MESMA PÁGINA >> André Ferrer
Fiz um curso de desenho. Um misto de curso de desenho e curso de autoconhecimento na verdade. Enfim, começo com tais afirmações porque a última atividade, no quinto módulo, foi esta: construir um autorretrato. Choque de autoconhecimento.
Tive dificuldades, mas a experiência foi iniciática e catártica. O primeiro choro, a primeira comida sólida, a primeira mancha no lençol, o primeiro gole.
O álcool, aliás, tem sempre um papel nessa história de autoconhecimento, mas cobra, é bom dizer, o seu preço. Talvez, a sinceridade dos bêbados seja um dos atalhos para Delfos onde se lia “Conhece-te a ti mesmo” nas portadas do templo. Suco de limão, hortelã, açúcar e rum cubano também são ótimos oráculos.
A exemplo dos drinques, olhar o próprio rosto por quarenta minutos leva a um estado alterado da consciência. Por isso, eu finalmente compreendi porque os velhos pintores recorriam a seguidos autorretratos quando o absinto não estava à disposição. Certos artistas, de fato, exaltaram a modalidade. Rembrandt, Goya, Schiele.
Eis a "proeza"! |
Antes da minha experiência, eu reputava um ego obsessivo a todos eles, mas penso diferente agora porque a prática, repetida de tempos em tempos, pode muito bem ter algo de alívio. Paradoxalmente, colocar os pés do artista no chão (na medida do possível, é claro). Uma coisa, eu descobri: toda uma carga de enganos acerca de nós mesmos começa a sair das nossas costas.
No início, é difícil. O rosto se transforma e achamos que o retrato nada descreverá. Um fenômeno pelo qual o autorretratado jamais pode se impressionar. Eu prossegui. Apesar do estranhamento — aquele não era eu! —, persisti até que o trabalho chegasse ao fim, eu descansasse por alguns minutos e voltasse a examinar o desenho. Então, só aos poucos, fui reconhecendo a minha imagem.
Pensa-se, durante os primeiros rabiscos, que o retrato sairá infiel. Mais do que o exterior, o interior é o que incomoda e importa.
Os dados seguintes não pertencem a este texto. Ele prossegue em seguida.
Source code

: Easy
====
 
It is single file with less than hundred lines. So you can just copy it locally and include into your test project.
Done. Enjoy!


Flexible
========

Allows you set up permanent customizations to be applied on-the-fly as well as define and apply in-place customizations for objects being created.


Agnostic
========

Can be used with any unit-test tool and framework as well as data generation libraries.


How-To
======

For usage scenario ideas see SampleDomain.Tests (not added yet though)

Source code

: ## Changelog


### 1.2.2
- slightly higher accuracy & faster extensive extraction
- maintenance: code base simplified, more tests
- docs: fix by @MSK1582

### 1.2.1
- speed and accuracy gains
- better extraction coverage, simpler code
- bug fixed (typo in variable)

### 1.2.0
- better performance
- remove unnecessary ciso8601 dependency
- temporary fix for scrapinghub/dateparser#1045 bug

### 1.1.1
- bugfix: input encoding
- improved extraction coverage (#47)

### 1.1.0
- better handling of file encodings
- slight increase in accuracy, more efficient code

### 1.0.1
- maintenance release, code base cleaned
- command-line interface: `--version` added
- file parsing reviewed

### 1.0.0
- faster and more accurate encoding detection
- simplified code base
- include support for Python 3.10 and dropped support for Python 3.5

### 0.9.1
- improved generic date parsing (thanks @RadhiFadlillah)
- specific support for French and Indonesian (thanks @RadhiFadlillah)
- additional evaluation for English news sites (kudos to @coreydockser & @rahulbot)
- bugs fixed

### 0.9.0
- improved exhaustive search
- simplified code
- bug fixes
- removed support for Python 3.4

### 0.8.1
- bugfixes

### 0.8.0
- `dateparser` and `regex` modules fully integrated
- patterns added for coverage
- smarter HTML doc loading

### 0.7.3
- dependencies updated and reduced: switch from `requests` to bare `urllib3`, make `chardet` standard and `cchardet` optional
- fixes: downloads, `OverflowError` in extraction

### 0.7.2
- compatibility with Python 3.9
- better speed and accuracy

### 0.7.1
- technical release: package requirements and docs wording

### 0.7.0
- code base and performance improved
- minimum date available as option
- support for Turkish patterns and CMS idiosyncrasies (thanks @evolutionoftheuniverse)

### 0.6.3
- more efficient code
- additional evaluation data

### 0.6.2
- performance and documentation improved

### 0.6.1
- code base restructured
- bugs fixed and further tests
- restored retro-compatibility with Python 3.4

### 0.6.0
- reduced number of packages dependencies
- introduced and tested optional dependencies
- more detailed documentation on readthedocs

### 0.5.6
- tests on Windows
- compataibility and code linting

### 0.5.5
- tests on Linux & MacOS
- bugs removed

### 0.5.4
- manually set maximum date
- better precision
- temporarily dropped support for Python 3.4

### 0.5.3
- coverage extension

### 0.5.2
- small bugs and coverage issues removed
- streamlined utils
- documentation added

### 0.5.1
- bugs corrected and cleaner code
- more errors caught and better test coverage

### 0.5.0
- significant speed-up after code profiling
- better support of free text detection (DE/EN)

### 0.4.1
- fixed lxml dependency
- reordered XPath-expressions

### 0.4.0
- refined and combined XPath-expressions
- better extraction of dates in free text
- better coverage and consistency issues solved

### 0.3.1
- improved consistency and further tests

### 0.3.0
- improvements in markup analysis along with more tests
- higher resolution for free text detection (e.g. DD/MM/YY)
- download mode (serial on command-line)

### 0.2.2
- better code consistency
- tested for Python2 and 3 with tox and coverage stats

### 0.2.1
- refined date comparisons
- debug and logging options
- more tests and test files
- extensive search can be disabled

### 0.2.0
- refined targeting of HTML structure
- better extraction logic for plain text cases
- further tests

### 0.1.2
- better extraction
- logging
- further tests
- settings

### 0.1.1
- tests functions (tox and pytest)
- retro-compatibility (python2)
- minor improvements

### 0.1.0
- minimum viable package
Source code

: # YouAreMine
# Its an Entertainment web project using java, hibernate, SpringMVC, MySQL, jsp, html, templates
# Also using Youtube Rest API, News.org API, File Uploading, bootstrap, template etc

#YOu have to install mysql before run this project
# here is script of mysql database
Uma incompetência em relação à imagem do próprio rosto — a coisa mais conhecida na vida (não sendo, a pessoa, um deficiente visual, é claro) —, começa a estimular as reflexões acerca do interior.
Quem diria! Nosso rosto com todas as imperfeições possíveis, passa batido. Pelo menos, foi assim comigo. Um autorretrato, decerto, é a porta de entrada para uma aventura interna. Um rosto, a última fronteira antes de nos encontrarmos com o nosso mais terrível oponente.
Aliás, eu acho que Narciso é um tremendo temerário. Assim, para garantir, eu desenhei um mojito na mesma página.
Comentários
Penso que seja de fato um dos mais temidos e reveladores encontros.
Parabéns pelo texto.
Adorei o texto! Sou fotógrafa e venho me esquivando dos auto retratos tem um certo tempo, talvez seja medo do que vou encontrar! Parabéns pela coragem de seguir!
Sou uma pessoa suspeita pra falar, mas é isso mesmo, mais que o exterior, é o q salta de dentro q incomoda. Eu faço as vezes um exercício de me observar no espelho, mas é estranho e doloroso a gente se ver envelhecer. A implacável consciência da finitude, eu acho.
Adorei! Espero que possamos nos encontrar em muitas crônicas!
O reflexo é talvez o mais impiedoso dos antagonistas.